Exercise goal
The response must contain every line below in which "Star" appears.

Data for this task

◇ ◇ ◇

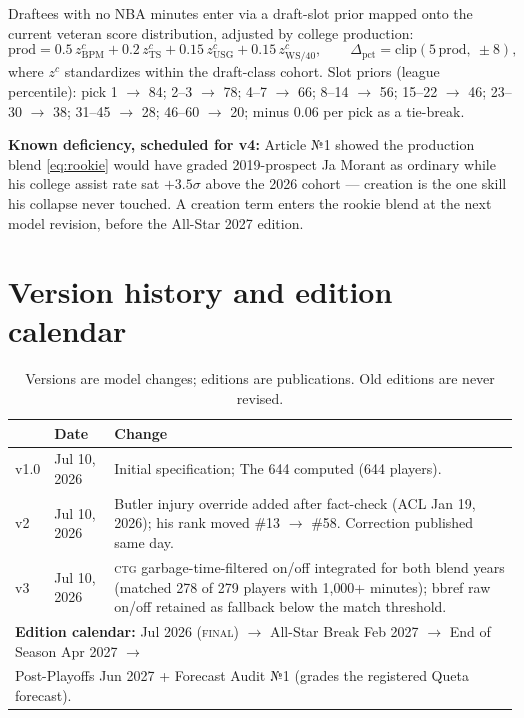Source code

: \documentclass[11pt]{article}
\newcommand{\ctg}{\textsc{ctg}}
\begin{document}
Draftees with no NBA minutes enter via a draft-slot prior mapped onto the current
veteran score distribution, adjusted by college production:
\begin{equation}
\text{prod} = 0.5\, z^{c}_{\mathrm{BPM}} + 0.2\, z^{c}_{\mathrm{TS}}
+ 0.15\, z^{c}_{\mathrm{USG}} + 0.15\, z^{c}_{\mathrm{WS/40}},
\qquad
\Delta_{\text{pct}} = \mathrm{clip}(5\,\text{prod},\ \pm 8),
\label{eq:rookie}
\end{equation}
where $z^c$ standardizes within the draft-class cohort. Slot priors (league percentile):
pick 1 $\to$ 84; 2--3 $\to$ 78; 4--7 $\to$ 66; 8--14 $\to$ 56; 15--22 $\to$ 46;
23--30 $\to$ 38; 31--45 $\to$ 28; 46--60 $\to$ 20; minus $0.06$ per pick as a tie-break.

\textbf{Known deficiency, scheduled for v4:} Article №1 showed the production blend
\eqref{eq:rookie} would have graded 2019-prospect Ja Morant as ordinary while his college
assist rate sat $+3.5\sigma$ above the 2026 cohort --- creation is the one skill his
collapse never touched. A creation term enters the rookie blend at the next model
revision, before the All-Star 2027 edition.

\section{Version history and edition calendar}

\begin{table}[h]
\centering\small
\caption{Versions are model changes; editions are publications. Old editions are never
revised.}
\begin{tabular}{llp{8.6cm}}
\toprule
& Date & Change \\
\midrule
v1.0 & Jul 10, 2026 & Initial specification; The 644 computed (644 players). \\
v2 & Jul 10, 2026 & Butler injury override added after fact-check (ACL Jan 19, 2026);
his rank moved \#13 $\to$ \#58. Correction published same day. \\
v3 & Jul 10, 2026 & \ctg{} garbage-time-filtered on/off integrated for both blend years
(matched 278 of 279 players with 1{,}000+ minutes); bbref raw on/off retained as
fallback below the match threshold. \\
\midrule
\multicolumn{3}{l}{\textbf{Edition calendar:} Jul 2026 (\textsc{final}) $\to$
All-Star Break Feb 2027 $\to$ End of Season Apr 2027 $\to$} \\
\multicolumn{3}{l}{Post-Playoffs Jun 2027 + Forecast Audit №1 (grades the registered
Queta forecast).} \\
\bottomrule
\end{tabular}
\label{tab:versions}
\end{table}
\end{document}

◇ ◇ ◇

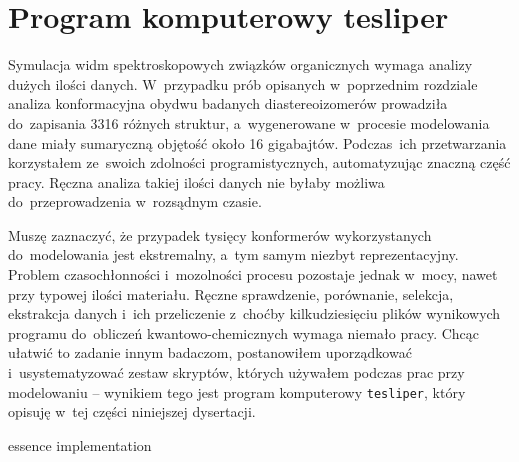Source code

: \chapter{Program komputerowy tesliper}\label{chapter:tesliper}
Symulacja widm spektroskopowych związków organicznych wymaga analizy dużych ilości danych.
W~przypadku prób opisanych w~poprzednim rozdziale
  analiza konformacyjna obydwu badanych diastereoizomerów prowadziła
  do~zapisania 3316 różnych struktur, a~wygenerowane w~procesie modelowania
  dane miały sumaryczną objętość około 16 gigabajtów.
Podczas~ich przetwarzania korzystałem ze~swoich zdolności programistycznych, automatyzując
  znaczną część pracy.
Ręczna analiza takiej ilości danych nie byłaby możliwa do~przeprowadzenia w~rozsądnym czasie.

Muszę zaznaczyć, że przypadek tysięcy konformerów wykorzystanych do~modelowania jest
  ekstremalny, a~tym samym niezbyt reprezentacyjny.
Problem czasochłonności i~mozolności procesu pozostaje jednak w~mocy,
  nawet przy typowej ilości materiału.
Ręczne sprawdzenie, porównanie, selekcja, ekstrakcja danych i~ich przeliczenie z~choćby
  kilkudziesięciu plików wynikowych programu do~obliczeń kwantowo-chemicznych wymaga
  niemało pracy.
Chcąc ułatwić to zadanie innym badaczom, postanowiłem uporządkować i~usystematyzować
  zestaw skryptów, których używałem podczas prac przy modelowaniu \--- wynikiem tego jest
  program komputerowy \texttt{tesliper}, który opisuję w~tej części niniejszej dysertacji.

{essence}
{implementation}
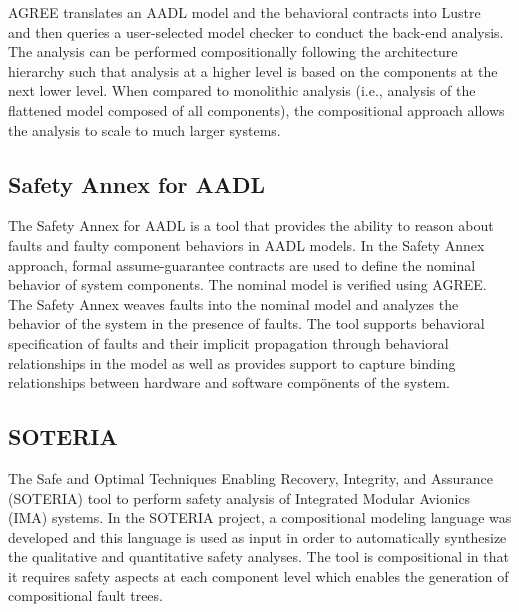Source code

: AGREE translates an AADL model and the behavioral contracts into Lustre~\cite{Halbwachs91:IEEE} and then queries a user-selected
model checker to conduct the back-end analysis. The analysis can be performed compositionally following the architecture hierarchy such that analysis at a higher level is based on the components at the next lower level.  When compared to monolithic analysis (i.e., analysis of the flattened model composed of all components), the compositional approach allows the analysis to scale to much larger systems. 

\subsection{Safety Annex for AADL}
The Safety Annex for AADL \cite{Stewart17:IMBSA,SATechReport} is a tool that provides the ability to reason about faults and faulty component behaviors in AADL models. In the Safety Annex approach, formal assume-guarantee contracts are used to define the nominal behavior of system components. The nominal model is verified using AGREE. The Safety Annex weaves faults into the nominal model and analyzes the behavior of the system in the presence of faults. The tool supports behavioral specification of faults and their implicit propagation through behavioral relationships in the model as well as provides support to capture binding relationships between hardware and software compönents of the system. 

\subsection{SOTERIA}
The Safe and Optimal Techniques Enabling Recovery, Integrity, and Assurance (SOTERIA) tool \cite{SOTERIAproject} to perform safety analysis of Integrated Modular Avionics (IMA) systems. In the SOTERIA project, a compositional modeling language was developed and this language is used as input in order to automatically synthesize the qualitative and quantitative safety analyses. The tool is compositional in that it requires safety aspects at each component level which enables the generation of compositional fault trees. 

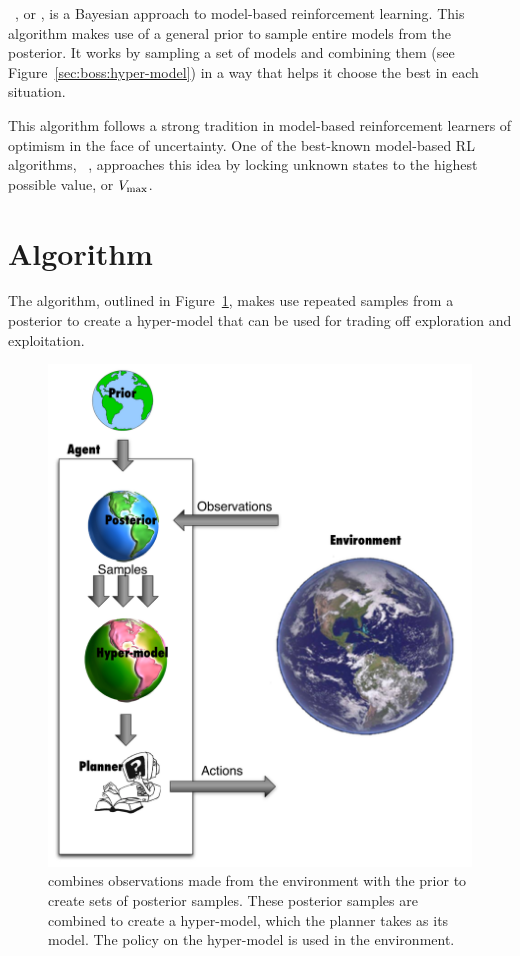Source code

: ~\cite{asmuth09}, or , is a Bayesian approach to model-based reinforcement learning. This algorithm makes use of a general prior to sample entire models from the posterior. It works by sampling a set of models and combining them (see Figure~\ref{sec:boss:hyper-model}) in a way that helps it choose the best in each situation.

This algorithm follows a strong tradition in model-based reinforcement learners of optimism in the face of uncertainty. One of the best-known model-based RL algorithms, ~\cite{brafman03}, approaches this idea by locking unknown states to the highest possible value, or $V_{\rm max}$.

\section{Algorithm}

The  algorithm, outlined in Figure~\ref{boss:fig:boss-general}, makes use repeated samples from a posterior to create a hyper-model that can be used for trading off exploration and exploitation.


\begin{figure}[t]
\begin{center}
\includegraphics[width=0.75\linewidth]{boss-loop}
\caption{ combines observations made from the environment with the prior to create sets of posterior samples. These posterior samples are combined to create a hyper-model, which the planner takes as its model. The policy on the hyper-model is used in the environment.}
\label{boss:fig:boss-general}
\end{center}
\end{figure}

◇ ◇ ◇

Expected output
revision, before the All-Star 2027 edition.
All-Star Break Feb 2027 $\to$ End of Season Apr 2027 $\to$} \\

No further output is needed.